#### [What to do]
Beginning with the first line below, please restate each line exactly, down to and including the line containing "in the navigation that".
::: Data for analysis
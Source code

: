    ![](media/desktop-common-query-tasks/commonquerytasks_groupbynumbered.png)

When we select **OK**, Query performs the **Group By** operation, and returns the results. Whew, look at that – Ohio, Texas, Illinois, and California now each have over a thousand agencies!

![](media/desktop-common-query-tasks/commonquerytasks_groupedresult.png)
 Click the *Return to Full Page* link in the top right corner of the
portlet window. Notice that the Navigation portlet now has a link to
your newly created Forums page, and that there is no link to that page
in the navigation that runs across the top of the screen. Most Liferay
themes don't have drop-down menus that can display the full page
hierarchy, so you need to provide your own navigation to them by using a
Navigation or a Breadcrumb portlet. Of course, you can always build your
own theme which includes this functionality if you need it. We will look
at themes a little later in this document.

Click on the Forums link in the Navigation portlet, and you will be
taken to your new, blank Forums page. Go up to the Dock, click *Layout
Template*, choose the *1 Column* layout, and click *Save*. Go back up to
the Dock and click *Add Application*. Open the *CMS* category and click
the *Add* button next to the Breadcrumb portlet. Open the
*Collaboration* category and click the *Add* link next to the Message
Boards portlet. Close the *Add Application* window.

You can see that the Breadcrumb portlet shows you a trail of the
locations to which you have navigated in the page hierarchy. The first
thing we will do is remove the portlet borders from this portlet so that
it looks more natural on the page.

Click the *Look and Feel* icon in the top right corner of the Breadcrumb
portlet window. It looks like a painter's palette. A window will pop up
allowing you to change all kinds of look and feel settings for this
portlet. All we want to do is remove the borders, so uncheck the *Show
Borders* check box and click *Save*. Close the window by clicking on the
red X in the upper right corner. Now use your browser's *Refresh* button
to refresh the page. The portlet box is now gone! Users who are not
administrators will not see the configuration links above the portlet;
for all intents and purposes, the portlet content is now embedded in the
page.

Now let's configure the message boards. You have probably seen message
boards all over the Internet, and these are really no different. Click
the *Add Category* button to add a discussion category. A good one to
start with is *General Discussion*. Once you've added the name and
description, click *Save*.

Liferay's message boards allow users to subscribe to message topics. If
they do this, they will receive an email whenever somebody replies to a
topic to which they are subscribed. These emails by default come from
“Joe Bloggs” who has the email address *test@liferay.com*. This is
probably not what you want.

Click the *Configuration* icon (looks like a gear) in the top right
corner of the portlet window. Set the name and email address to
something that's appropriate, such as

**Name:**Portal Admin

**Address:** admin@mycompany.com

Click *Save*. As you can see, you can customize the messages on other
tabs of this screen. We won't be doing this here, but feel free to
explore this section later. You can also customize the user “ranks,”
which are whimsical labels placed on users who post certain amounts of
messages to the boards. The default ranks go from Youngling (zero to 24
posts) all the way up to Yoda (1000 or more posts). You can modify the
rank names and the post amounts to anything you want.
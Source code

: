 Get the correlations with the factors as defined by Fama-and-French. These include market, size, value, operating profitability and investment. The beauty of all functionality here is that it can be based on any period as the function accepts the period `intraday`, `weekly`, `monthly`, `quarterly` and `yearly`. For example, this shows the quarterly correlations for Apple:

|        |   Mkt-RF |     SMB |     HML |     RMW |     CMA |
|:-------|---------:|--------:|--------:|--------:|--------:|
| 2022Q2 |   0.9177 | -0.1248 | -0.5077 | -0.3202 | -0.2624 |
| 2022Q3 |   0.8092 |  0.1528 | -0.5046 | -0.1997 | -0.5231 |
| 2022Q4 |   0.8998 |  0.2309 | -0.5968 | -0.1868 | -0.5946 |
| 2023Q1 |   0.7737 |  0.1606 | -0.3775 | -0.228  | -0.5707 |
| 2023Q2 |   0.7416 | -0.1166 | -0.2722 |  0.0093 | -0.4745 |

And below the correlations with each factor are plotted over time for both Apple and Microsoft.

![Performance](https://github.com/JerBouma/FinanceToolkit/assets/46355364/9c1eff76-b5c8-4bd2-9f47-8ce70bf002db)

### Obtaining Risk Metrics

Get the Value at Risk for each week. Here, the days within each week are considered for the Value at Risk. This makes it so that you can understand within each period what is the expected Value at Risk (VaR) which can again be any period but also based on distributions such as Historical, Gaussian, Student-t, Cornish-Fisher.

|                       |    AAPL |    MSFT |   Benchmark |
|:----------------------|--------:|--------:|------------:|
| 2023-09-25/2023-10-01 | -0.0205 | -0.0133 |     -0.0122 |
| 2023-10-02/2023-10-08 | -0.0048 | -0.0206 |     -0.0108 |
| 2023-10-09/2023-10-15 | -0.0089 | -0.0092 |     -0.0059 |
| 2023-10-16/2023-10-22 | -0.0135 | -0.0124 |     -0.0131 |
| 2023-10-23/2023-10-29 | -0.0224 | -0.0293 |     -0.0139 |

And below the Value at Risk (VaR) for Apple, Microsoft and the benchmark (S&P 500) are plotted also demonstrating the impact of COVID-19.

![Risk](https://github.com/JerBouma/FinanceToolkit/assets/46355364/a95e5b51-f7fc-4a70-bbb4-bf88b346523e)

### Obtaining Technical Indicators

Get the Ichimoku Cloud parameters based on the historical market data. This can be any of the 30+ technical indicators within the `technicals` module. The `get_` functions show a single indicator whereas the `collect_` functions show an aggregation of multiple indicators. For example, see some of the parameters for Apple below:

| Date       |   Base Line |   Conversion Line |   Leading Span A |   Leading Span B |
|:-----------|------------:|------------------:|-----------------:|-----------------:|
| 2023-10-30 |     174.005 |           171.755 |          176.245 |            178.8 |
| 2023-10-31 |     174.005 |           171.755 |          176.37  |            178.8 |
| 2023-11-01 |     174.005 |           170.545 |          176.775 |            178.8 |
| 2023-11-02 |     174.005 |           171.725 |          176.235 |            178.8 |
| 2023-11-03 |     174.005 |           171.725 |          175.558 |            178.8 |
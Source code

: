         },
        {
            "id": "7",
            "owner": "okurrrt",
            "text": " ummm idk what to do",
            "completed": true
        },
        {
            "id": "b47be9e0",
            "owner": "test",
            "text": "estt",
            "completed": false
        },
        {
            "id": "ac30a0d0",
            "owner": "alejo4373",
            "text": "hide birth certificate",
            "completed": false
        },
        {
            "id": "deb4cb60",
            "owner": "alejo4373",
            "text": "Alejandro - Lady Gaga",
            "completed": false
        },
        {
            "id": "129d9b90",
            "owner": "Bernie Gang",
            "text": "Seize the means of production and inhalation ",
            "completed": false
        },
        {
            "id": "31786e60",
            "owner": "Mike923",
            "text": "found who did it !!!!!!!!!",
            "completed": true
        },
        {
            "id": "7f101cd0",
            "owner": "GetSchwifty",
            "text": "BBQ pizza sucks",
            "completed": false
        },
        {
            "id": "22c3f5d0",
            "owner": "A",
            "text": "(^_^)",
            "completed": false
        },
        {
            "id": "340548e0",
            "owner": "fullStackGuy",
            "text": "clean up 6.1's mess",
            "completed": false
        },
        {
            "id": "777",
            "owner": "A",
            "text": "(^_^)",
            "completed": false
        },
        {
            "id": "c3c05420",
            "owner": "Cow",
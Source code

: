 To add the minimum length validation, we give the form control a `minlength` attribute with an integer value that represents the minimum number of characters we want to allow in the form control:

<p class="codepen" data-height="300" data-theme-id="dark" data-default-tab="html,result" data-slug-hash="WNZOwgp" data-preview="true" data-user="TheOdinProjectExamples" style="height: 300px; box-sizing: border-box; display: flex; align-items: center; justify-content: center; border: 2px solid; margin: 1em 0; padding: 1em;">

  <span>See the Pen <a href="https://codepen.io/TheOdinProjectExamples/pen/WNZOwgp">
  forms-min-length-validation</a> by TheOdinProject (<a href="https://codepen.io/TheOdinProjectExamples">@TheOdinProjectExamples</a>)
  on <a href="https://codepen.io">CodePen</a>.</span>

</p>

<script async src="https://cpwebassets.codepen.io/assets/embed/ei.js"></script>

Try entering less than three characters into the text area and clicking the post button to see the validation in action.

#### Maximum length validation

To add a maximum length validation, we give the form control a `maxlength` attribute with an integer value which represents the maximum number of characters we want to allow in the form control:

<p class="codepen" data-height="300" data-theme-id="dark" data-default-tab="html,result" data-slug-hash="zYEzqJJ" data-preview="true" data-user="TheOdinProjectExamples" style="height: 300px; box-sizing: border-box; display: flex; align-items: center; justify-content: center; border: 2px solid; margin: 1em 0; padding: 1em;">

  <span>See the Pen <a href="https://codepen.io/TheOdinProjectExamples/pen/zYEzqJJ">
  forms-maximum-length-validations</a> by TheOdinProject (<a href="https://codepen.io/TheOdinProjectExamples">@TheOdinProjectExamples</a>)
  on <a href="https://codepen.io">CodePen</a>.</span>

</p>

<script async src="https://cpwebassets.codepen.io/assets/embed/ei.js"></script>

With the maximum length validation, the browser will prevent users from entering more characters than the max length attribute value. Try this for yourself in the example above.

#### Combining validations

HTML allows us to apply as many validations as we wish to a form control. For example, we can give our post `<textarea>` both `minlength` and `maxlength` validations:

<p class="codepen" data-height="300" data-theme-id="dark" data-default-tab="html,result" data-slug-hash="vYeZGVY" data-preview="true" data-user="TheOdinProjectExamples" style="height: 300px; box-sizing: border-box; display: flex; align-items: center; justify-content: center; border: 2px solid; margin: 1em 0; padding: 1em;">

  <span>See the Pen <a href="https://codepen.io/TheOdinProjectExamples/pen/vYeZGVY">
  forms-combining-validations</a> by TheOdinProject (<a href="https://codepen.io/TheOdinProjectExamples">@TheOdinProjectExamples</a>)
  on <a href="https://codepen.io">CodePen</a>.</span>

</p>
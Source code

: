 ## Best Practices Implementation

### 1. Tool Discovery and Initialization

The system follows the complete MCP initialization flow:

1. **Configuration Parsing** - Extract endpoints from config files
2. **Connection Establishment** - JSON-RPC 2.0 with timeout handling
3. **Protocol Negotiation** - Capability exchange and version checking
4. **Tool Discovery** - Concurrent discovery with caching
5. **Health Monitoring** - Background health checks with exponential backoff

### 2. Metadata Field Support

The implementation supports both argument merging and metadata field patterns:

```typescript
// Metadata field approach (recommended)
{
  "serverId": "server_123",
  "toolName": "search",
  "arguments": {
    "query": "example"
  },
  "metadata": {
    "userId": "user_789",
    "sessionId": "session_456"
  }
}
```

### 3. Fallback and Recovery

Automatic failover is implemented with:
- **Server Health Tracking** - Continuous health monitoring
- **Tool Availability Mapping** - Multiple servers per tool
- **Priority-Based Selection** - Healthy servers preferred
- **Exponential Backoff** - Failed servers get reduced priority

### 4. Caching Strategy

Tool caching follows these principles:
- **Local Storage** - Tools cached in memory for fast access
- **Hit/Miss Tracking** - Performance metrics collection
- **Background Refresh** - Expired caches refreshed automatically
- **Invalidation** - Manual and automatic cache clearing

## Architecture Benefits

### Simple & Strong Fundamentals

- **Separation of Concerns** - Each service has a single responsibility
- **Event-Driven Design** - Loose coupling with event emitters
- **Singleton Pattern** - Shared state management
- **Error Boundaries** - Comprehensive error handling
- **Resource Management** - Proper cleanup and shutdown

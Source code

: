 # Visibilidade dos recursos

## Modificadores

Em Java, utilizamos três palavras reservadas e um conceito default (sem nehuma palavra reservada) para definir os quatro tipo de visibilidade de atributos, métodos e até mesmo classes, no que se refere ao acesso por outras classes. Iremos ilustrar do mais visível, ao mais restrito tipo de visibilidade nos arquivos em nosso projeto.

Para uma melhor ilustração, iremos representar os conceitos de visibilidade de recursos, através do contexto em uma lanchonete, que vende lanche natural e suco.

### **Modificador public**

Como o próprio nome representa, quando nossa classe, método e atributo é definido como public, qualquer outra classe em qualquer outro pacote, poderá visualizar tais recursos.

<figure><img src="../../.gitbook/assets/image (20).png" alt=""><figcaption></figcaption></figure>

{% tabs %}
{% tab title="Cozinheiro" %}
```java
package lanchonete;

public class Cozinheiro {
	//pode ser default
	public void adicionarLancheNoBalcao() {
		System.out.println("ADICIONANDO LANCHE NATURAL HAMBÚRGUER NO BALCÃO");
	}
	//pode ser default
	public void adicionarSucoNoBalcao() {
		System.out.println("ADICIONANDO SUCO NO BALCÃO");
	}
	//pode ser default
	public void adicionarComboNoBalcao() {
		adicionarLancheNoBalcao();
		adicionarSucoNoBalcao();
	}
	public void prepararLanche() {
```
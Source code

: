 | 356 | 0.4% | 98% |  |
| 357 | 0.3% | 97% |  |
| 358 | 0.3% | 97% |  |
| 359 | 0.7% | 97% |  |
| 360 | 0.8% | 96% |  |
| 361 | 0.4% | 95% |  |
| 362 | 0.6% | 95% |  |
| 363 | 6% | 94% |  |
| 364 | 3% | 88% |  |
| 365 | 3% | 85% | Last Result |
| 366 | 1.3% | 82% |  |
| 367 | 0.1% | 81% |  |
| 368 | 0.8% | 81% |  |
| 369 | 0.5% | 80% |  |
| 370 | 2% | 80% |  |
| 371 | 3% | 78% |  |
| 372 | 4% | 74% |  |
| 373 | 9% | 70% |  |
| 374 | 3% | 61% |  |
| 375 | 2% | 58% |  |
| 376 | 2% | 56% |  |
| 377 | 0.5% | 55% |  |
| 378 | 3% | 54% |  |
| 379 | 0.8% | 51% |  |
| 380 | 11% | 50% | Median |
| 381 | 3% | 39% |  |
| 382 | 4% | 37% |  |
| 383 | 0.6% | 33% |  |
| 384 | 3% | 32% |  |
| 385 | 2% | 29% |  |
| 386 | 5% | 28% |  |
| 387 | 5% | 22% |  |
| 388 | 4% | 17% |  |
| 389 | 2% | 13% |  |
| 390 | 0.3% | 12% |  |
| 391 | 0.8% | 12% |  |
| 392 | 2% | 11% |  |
::::::
#### [Answer below]
Source code

:    ![](media/desktop-common-query-tasks/commonquerytasks_groupbynumbered.png)

When we select **OK**, Query performs the **Group By** operation, and returns the results. Whew, look at that – Ohio, Texas, Illinois, and California now each have over a thousand agencies!

![](media/desktop-common-query-tasks/commonquerytasks_groupedresult.png)
 Click the *Return to Full Page* link in the top right corner of the
portlet window. Notice that the Navigation portlet now has a link to
your newly created Forums page, and that there is no link to that page
in the navigation that runs across the top of the screen. Most Liferay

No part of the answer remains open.